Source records
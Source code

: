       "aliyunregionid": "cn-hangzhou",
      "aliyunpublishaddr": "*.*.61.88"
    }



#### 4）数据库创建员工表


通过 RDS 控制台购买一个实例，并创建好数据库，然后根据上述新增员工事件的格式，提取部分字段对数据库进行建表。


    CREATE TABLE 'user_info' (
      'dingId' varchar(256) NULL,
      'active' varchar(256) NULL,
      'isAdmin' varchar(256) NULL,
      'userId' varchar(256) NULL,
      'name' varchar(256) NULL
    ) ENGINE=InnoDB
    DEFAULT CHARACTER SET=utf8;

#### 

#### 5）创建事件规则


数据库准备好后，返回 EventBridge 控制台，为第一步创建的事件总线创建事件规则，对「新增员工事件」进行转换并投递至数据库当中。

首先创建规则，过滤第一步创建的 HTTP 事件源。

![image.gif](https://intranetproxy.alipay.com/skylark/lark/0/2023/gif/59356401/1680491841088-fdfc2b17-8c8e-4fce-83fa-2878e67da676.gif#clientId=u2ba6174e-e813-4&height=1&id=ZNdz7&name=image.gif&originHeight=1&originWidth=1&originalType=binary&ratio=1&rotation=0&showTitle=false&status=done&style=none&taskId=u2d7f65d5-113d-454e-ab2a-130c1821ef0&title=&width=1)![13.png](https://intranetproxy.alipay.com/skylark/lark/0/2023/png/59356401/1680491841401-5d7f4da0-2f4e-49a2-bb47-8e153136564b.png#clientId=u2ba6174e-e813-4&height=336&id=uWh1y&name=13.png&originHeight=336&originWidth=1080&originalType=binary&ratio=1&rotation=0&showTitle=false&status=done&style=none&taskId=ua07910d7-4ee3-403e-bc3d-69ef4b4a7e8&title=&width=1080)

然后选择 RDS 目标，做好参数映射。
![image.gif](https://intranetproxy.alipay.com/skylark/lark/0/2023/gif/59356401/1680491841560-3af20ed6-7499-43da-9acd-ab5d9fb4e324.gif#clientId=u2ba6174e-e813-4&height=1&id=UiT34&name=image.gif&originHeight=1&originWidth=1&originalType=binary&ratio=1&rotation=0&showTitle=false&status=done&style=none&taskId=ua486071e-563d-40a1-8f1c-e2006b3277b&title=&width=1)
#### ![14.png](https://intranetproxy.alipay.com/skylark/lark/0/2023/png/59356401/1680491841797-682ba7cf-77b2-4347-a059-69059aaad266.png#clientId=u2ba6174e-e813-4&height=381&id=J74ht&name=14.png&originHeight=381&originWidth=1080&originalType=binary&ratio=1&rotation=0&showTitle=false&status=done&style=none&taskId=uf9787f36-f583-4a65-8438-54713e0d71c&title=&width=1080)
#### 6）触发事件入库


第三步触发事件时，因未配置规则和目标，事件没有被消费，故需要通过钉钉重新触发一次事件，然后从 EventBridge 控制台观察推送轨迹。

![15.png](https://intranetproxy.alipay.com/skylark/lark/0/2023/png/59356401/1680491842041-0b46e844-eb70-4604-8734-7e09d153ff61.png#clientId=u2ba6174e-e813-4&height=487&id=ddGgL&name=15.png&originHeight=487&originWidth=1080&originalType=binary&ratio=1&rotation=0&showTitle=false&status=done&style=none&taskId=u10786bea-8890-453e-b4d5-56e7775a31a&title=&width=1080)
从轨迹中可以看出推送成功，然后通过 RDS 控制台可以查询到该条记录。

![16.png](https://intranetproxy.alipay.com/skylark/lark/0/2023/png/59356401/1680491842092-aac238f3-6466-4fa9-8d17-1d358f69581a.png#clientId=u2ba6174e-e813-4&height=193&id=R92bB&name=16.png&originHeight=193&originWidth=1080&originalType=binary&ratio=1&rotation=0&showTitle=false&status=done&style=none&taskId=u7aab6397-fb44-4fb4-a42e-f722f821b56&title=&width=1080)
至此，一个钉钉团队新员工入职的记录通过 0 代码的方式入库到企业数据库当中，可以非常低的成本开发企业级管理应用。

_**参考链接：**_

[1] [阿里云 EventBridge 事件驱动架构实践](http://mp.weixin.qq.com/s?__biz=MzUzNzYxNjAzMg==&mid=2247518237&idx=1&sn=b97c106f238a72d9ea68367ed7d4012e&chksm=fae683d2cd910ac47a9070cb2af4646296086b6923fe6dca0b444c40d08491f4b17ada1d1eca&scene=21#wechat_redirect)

#### [Problem to solve]
Scan the records above and report how many lines include the word "NULL", without any other text.

#### [Output for this task]
5